* **WHAT YOU WILL DO**:
Could you filter the records below and return each line that holds "defect"?

* **DATASET**:
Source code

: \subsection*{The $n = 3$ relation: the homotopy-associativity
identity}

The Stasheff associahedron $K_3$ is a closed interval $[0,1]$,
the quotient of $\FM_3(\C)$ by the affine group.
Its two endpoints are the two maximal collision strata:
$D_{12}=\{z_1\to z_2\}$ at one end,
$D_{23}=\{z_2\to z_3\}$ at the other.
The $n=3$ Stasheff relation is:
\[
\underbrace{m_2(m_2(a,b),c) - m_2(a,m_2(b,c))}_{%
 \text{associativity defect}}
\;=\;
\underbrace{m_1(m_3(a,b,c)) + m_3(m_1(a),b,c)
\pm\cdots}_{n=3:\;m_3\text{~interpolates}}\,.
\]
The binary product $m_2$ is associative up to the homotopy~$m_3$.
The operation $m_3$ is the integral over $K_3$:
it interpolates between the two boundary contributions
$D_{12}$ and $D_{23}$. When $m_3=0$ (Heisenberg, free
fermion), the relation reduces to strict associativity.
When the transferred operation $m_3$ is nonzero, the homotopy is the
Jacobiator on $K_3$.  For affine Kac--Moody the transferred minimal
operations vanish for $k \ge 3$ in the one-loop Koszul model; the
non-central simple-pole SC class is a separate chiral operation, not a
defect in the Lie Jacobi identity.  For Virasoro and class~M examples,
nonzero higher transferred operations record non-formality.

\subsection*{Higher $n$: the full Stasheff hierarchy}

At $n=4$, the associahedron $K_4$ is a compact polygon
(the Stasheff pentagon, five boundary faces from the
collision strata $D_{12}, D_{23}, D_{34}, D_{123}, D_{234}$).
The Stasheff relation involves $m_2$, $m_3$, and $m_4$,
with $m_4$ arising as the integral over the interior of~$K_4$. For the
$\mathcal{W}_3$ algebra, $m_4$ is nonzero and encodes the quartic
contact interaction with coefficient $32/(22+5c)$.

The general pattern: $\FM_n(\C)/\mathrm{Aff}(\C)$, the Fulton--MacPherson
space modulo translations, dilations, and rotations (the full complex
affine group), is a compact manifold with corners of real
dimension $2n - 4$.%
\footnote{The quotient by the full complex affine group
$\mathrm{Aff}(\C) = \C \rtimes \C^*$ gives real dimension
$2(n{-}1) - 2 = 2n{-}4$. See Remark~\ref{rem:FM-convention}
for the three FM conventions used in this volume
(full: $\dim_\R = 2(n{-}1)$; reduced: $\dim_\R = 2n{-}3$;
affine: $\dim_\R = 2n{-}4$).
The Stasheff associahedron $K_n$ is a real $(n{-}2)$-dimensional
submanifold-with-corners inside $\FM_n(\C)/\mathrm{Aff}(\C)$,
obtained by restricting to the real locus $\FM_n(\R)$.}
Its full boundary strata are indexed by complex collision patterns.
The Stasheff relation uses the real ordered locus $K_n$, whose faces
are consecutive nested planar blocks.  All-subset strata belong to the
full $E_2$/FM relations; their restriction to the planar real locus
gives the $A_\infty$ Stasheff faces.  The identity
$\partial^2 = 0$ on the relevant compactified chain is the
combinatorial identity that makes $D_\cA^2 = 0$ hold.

* **RESULT OF THIS TASK**:
 \text{associativity defect}}
defect in the Lie Jacobi identity.  For Virasoro and class~M examples,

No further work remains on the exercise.